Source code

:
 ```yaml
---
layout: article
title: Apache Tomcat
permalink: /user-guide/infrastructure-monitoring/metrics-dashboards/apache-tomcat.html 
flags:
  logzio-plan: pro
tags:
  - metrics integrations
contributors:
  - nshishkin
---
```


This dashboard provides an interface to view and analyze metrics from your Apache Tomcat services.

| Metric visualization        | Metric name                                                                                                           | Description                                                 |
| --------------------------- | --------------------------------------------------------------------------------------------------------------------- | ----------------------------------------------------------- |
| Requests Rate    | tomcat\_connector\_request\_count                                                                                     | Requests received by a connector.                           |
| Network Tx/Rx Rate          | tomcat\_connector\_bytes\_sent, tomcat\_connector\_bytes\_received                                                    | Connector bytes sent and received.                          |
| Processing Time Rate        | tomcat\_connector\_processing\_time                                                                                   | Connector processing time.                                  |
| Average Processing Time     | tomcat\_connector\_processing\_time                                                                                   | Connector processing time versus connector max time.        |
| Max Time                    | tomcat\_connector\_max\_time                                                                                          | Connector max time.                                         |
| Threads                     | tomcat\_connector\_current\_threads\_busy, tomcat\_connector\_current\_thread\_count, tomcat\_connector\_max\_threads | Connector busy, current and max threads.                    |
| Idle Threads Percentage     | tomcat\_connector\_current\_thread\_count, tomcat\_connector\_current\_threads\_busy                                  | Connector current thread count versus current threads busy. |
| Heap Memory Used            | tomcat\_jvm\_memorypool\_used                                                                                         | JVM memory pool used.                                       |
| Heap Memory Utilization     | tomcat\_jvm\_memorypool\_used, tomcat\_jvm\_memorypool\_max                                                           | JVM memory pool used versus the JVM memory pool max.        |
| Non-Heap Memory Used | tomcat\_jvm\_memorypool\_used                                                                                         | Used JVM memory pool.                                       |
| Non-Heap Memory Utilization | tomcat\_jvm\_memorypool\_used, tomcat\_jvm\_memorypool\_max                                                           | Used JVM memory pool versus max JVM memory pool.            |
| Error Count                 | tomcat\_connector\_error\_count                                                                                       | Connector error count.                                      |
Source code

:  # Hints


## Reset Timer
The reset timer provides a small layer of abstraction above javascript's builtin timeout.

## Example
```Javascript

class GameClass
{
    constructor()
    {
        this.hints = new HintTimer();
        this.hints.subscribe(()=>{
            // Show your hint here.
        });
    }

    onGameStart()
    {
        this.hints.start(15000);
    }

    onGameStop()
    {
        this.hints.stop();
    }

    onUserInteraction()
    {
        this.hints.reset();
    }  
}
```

══════

From the records above, copy every line that holds the word "processing".

| Processing Time Rate        | tomcat\_connector\_processing\_time                                                                                   | Connector processing time.                                  |
| Average Processing Time     | tomcat\_connector\_processing\_time                                                                                   | Connector processing time versus connector max time.        |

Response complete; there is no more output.